The Role of the BBC in the Syrian Conflict
● This is how the BBC website introduces a report by its BBC Panorama’s Syria correspondents Ian Pannell and Darren Conway on August the 30th, 2013. The story contained a video, ostensibly shot near Aleppo, Northern Syria, by an anonymous school headmaster, and documenting the aftermath of a napalm attack on his school, supposedly perpetrated by the Syrian armed forces on August 26th.
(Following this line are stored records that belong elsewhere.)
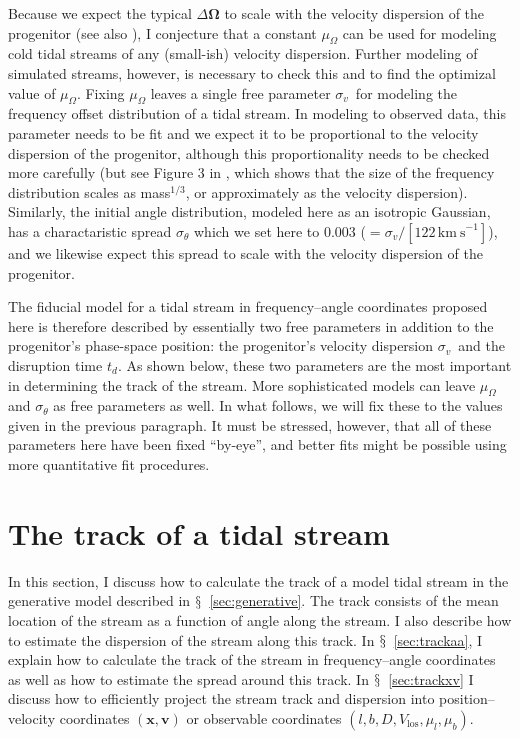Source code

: \documentclass[12pt,preprint]{aastex}
\newcommand{\sectionname}{$\mathsection$}
\renewcommand{\vec}[1]{\ensuremath{\mathbf{#1}}}
\newcommand{\vecx}{\ensuremath{\vec{x}}}
\newcommand{\vecv}{\ensuremath{\vec{v}}}
\newcommand{\veco}{\ensuremath{\vec{\Omega}}}
\newcommand{\sigv}{\ensuremath{\sigma_v}}
\newcommand{\kms}{\ensuremath{\,\mathrm{km\ s}^{-1}}}
\newcommand{\vlos}{\ensuremath{V_{\mathrm{los}}}}
\newcommand{\pmll}{\ensuremath{\mu_l}}
\newcommand{\pmbb}{\ensuremath{\mu_b}}
\begin{document}
Because we expect the typical $\Delta\veco$ to scale with the
velocity dispersion of the progenitor (see also \citealt{Sanders13a}),
I conjecture that a constant $\mu_\Omega$ can be used for modeling
cold tidal streams of any (small-ish) velocity dispersion. Further
modeling of simulated streams, however, is necessary to check this and
to find the optimizal value of $\mu_\Omega$. Fixing $\mu_\Omega$
leaves a single free parameter \sigv\ for modeling the frequency
offset distribution of a tidal stream. In modeling to observed data,
this parameter needs to be fit and we expect it to be proportional to
the velocity dispersion of the progenitor, although this
proportionality needs to be checked more carefully (but see Figure 3
in \citealt{Sanders13a}, which shows that the size of the frequency
distribution scales as mass$^{1/3}$, or approximately as the velocity
dispersion). Similarly, the initial angle distribution, modeled here
as an isotropic Gaussian, has a charactaristic spread $\sigma_{\theta}$
which we set here to $0.003$ ($=\sigv/[122\kms]$), and we likewise
expect this spread to scale with the velocity dispersion of the
progenitor.

The fiducial model for a tidal stream in frequency--angle coordinates
proposed here is therefore described by essentially two free
parameters in addition to the progenitor's phase-space position: the
progenitor's velocity dispersion \sigv\ and the disruption time
$t_d$. As shown below, these two parameters are the most important in
determining the track of the stream. More sophisticated models can
leave $\mu_\Omega$ and $\sigma_{\theta}$ as free parameters as
well. In what follows, we will fix these to the values given in the
previous paragraph. It must be stressed, however, that all of these
parameters here have been fixed ``by-eye'', and better fits might be
possible using more quantitative fit procedures.


\section{The track of a tidal stream}\label{sec:track}

In this section, I discuss how to calculate the track of a model tidal
stream in the generative model described in
\sectionname~\ref{sec:generative}. The track consists of the mean
location of the stream as a function of angle along the stream. I also
describe how to estimate the dispersion of the stream along this
track. In \sectionname~\ref{sec:trackaa}, I explain how to calculate
the track of the stream in frequency--angle coordinates as well as how
to estimate the spread around this track. In
\sectionname~\ref{sec:trackxv} I discuss how to efficiently project
the stream track and dispersion into position--velocity coordinates
$(\vecx,\vecv)$ or observable coordinates $(l,b,D,\vlos,\pmll,\pmbb)$.
\end{document}
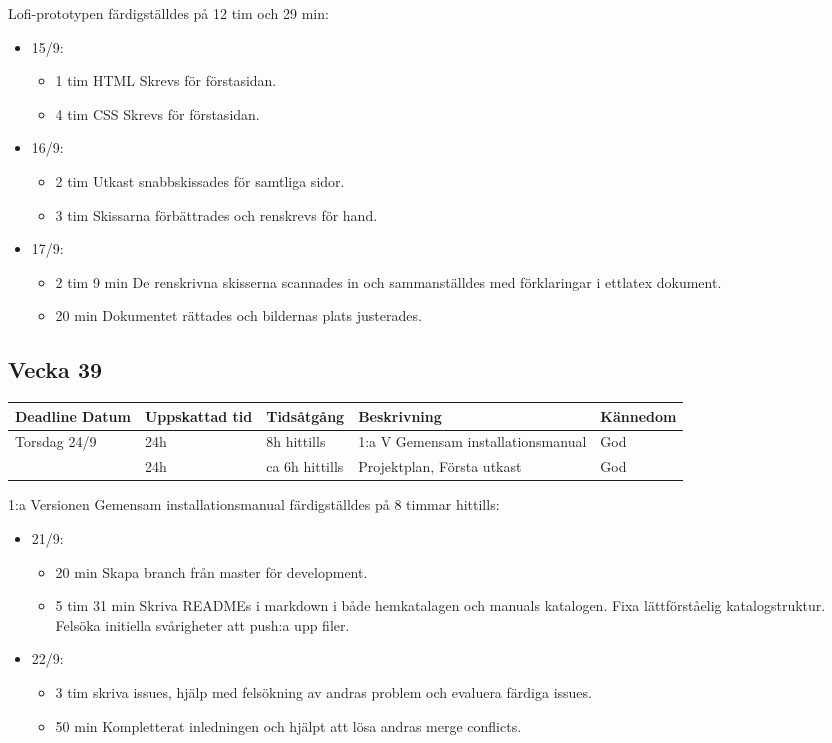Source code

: \documentclass{TDP003mall}
\begin{document}
Lofi-prototypen färdigställdes på 12 tim och 29 min:
\begin{itemize}
	\item 15/9:
	\begin{itemize}
		\item 1 tim HTML Skrevs för förstasidan.
		\item 4 tim CSS Skrevs för förstasidan.
        \end{itemize}
	\item 16/9:
	\begin{itemize}
		\item 2 tim Utkast snabbskissades för samtliga sidor.
		\item 3 tim Skissarna förbättrades och renskrevs för hand.
	\end{itemize}
	\item 17/9:
	\begin{itemize}
		\item 2 tim 9 min De renskrivna skisserna scannades in och sammanställdes med förklaringar i ettlatex dokument.
		\item 20 min Dokumentet rättades och bildernas plats justerades.\\
	\end{itemize}
\end{itemize}


\subsection{Vecka 39}
\begin{tabularx}{\linewidth}{|l|l|l|X|l|}
	\hline
	Deadline Datum & Uppskattad tid & Tidsåtgång     & Beskrivning                        & Kännedom \\ 
	\hline
	Torsdag 24/9   & 24h            & 8h hittills    & 1:a V Gemensam installationsmanual & God      \\
	\hline
                   & 24h            & ca 6h hittills & Projektplan, Första utkast         & God      \\
	\hline
\end{tabularx}

1:a Versionen Gemensam installationsmanual färdigställdes på 8 timmar hittills:
\begin{itemize}
	\item 21/9:
	\begin{itemize}
		\item 20 min Skapa branch från master för development.
		\item 5 tim 31 min Skriva READMEs i markdown i både hemkatalagen och manuals katalogen. Fixa lättförståelig katalogstruktur. Felsöka initiella svårigheter att push:a upp filer.
	\end{itemize}
	\item 22/9:
	\begin{itemize}
        \item 3 tim skriva issues, hjälp med felsökning av andras problem och evaluera färdiga issues.
          \item 50 min Kompletterat inledningen och hjälpt att lösa andras merge conflicts.\\
	\end{itemize}
\end{itemize}
\end{document}

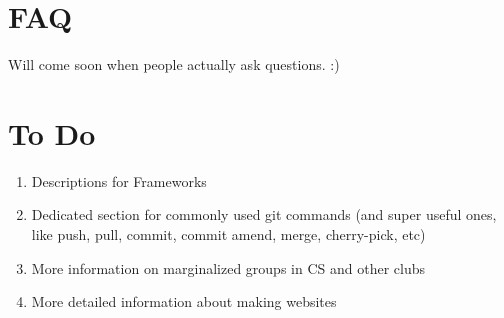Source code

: \documentclass{article}
\begin{document}
\section {FAQ}
Will come soon when people actually ask questions. :) 
\begin{enumerate}
\end{enumerate}
\newpage
\section{To Do}
\begin{enumerate}
\item Descriptions for Frameworks 
\item Dedicated section for commonly used git commands (and super useful ones, like push, pull, commit, commit amend, merge, cherry-pick, etc)
\item More information on marginalized groups in CS and other clubs
\item More detailed information about making websites
\end{enumerate}
\end{document}

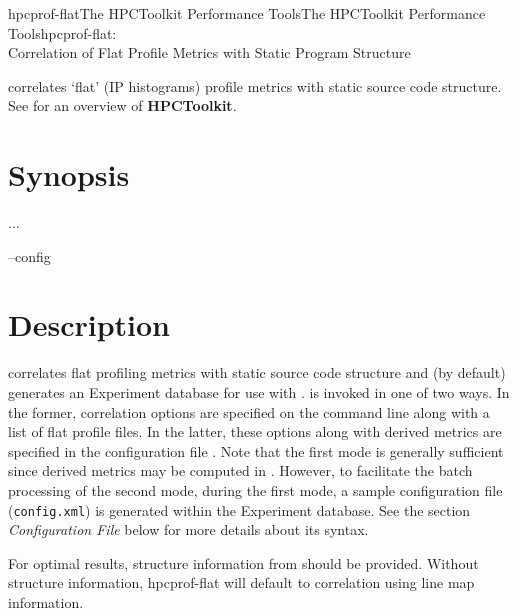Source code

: \documentclass[english]{article}
\begin{document}
\begin{Name}{1}{hpcprof-flat}{The HPCToolkit Performance Tools}{The HPCToolkit Performance Tools}{hpcprof-flat:\\ Correlation of Flat Profile Metrics with Static Program Structure}

 correlates `flat' (IP histograms) profile metrics with static source code structure.  See  for an overview of \textbf{HPCToolkit}.

\end{Name}

\section{Synopsis}

   ...

  --config 

\section{Description}

 correlates flat profiling metrics with static source code structure and (by default) generates an Experiment database for use with .
 is invoked in one of two ways.
In the former, correlation options are specified on the command line along with a list of flat profile files.
In the latter, these options along with derived metrics are specified in the configuration file .
Note that the first mode is generally sufficient since derived metrics may be computed in .
However, to facilitate the batch processing of the second mode, during the first mode, a sample configuration file (\texttt{config.xml}) is generated within the Experiment database.
See the section \emph{Configuration File} below for more details about its syntax.

For optimal results, structure information from  should be provided.
Without structure information, hpcprof-flat will default to correlation using line map information.
\end{document}
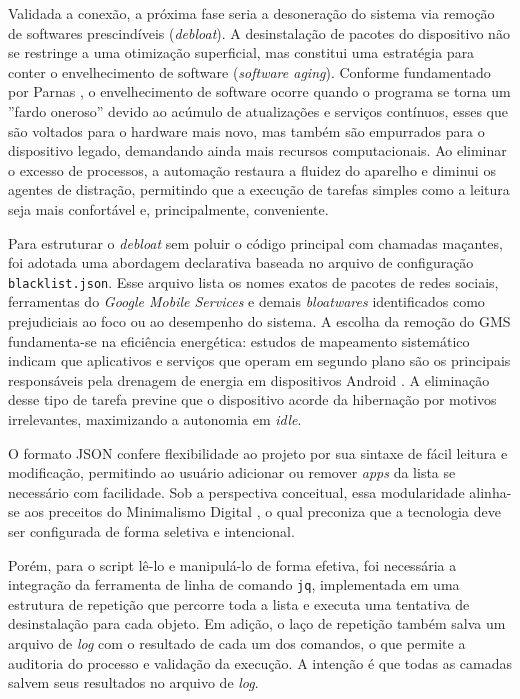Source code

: \documentclass[
    12pt,
    openright,
    oneside,
    a4paper,
    english,
    brazilian
    ]{abntex2}
\begin{document}
Validada a conexão, a próxima fase seria a desoneração do sistema via remoção de softwares prescindíveis (\textit{debloat}). A desinstalação de pacotes do dispositivo não se restringe a uma otimização superficial, mas constitui uma estratégia para conter o envelhecimento de software (\textit{software aging}). Conforme fundamentado por Parnas \cite{parnas1994}, o envelhecimento de software ocorre quando o programa se torna um ''fardo oneroso'' devido ao acúmulo de atualizações e serviços contínuos, esses que são voltados para o hardware mais novo, mas também são empurrados para o dispositivo legado, demandando ainda mais recursos computacionais. Ao eliminar o excesso de processos, a automação restaura a fluidez do aparelho e diminui os agentes de distração, permitindo que a execução de tarefas simples como a leitura seja mais confortável e, principalmente, conveniente. 

Para estruturar o \textit{debloat} sem poluir o código principal com chamadas maçantes, foi adotada uma abordagem declarativa baseada no arquivo de configuração \texttt{blacklist.json}. Esse arquivo lista os nomes exatos de pacotes de redes sociais, ferramentas do \textit{Google Mobile Services} e demais \textit{bloatwares} identificados como prejudiciais ao foco ou ao desempenho do sistema. A escolha da remoção do GMS fundamenta-se na eficiência energética: estudos de mapeamento sistemático indicam que aplicativos e serviços que operam em segundo plano são os principais responsáveis pela drenagem de energia em dispositivos Android \cite{monteiro2023}. A eliminação desse tipo de tarefa previne que o dispositivo acorde da hibernação por motivos irrelevantes, maximizando a autonomia em \textit{idle}.

O formato JSON confere flexibilidade ao projeto por sua sintaxe de fácil leitura e modificação, permitindo ao usuário adicionar ou remover \textit{apps} da lista se necessário com facilidade. Sob a perspectiva conceitual, essa modularidade alinha-se aos preceitos do Minimalismo Digital \cite{newport2019}, o qual preconiza que a tecnologia deve ser configurada de forma seletiva e intencional.

Porém, para o script lê-lo e manipulá-lo de forma efetiva, foi necessária a integração da ferramenta de linha de comando \texttt{jq}, implementada em uma estrutura de repetição que percorre toda a lista e executa uma tentativa de desinstalação para cada objeto. Em adição, o laço de repetição também salva um arquivo de \textit{log} com o resultado de cada um dos comandos, o que permite a auditoria do processo e validação da execução. A intenção é que todas as camadas salvem seus resultados no arquivo de \textit{log}. 
\end{document}
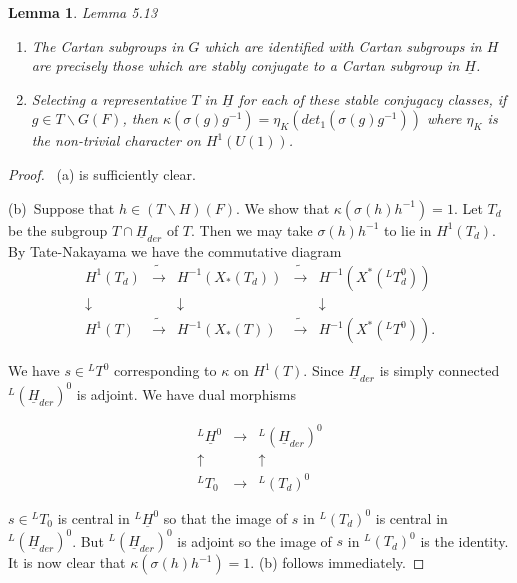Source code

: \documentclass{memo-l}
\newtheorem{lemma}[theorem]{Lemma}
\theoremstyle{definition}
\theoremstyle{remark}
\numberwithin{section}{chapter}
\numberwithin{equation}{chapter}
\begin{document}
\medskip


\begin{lemma}{Lemma 5.13}
\begin{enumerate}[label=\alph*)]
\item The Cartan subgroups in $G$ which are identified with 
Cartan subgroups
in $H$ are precisely those which are stably conjugate to a Cartan subgroup
in $\underline{H}$.
\item Selecting a representative $T$ in $\underline{H}$ for each of these stable
conjugacy classes, if $g  \in  T\backslash G(F)$, then
${\kappa}({\sigma}(g)g^{-1})  =  {\eta}_{K}(det_{1}({\sigma}(g)g^{-1}))$
where ${\eta}_{K}$ is the non-trivial character on $H^{1}(U(1))$.
\end{enumerate}
\end{lemma}


\begin{proof} \ (a) is sufficiently clear.

(b)\ Suppose that $h  \in  (T\backslash H)(F)$.  We show that
${\kappa}({\sigma}(h)h^{-1})  = 1$.  Let $T_{d}$ be the subgroup $T {\cap}
\underline{H}_{der}$ of $T$.  Then we may take ${\sigma}(h)h^{-1}$ to lie in
$H^{1}(T_{d})$.  By Tate-Nakayama we have the commutative diagram
$$
\begin{matrix} 
H^{1}(T_{d}) & \tilde{\to} & H^{-1}(X_{*}(T_{d})) & \tilde{\to}	&
H^{-1}(X^{*}(^{L}T_{d}^{0})) \\
\downarrow && \downarrow && \downarrow \\
H^{1}(T) & \tilde{\to} & H^{-1}(X_{*}(T)) & \tilde{\to}	&
H^{-1}(X^{*}(^{L}T^{0}))   .
\end{matrix}
$$

\noindent
We have $s  \in {}^{L}T^{0}$ corresponding to ${\kappa}$ on $H^{1}(T)$.
Since $\underline{H}_{der}$ is simply connected ${}^{L}(\underline{H}_{der})^{0}$ is
adjoint.  We have dual morphisms

$$
\begin{matrix} 
         ^{L}\underline{H}^{0} & \to & {}^{L}(\underline{H}_{der})^{0}\\
	 \uparrow && \uparrow \\
         ^{L}T_{0} &\to & {}^{L}(T_{d})^{0}
	 \end{matrix}
$$


$s  \in  {}^{L}T_{0}$ is central in $^{L}\underline{H}^{0}$ so that the image of
$s$ in $^{L}(T_{d})^{0}$ is central in $^{L}(\underline{H}_{der})^{0}$.  But
$^{L}(\underline{H}_{der})^{0}$ is adjoint so the image of $s$ in
${}^{L}(T_{d})^{0}$ is the identity.  It is now clear that
${\kappa}({\sigma}(h)h^{-1})  =  1$.  (b) follows immediately.
\end{proof}
{\medskip}
\end{document}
● According to the story, the “evil” forces of Bashar al-Assad, at a time when they had just about established their strategic advantage over the anti-government rebel forces and the foreign mercenaries they had been fighting for over two years, had found nothing better to do than attack a school, a target which presented no military interest whatsoever, with napalm – no less – just so the international media, and BBC Panorama in particular, could pick the story and broadcast it to Western audiences, in perfect timing to coincide with the British Parliament’s vote on the so-called “humanitarian intervention” in Syria, which was being pushed for by Prime Minister David Cameron, ostensibly to prevent precisely this kind of atrocities.
● Were Assad’s forces really that stupid? Of course not. It did not take long before several international commentators and observers pointed out the many implausibilities in the video and the story in general. Among them, Italian author Francesco Santoianni, showed how incongruent the whole story was, sparking the suspicion that the entire video might have been a fabrication.